──────── ENTRIES SHOWN ────────

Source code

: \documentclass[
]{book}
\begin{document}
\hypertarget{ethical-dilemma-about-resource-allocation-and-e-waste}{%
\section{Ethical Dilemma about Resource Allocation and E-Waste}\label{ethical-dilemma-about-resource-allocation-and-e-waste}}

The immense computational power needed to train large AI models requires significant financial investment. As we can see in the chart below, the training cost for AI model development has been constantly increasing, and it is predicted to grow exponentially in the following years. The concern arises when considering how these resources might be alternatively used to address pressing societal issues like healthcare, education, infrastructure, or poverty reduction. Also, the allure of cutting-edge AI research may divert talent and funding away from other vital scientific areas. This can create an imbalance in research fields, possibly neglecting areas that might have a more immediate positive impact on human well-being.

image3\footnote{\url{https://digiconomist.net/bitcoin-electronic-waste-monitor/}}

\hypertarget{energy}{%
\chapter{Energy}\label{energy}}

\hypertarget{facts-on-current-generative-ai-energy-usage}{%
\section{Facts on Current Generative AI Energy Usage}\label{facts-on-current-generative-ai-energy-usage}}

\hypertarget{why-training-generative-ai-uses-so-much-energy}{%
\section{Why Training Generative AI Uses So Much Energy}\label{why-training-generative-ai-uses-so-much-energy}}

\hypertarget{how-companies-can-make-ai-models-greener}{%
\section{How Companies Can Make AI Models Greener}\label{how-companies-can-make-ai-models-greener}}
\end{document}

────────

_PROBLEM TO WORK ON:_ Output every line above without altering anything.

_RESPONSE BOX:_
Source code

: \documentclass[
]{book}
\begin{document}
\hypertarget{ethical-dilemma-about-resource-allocation-and-e-waste}{%
\section{Ethical Dilemma about Resource Allocation and E-Waste}\label{ethical-dilemma-about-resource-allocation-and-e-waste}}

The immense computational power needed to train large AI models requires significant financial investment. As we can see in the chart below, the training cost for AI model development has been constantly increasing, and it is predicted to grow exponentially in the following years. The concern arises when considering how these resources might be alternatively used to address pressing societal issues like healthcare, education, infrastructure, or poverty reduction. Also, the allure of cutting-edge AI research may divert talent and funding away from other vital scientific areas. This can create an imbalance in research fields, possibly neglecting areas that might have a more immediate positive impact on human well-being.

image3\footnote{\url{https://digiconomist.net/bitcoin-electronic-waste-monitor/}}

\hypertarget{energy}{%
\chapter{Energy}\label{energy}}

\hypertarget{facts-on-current-generative-ai-energy-usage}{%
\section{Facts on Current Generative AI Energy Usage}\label{facts-on-current-generative-ai-energy-usage}}

\hypertarget{why-training-generative-ai-uses-so-much-energy}{%
\section{Why Training Generative AI Uses So Much Energy}\label{why-training-generative-ai-uses-so-much-energy}}

\hypertarget{how-companies-can-make-ai-models-greener}{%
\section{How Companies Can Make AI Models Greener}\label{how-companies-can-make-ai-models-greener}}
\end{document}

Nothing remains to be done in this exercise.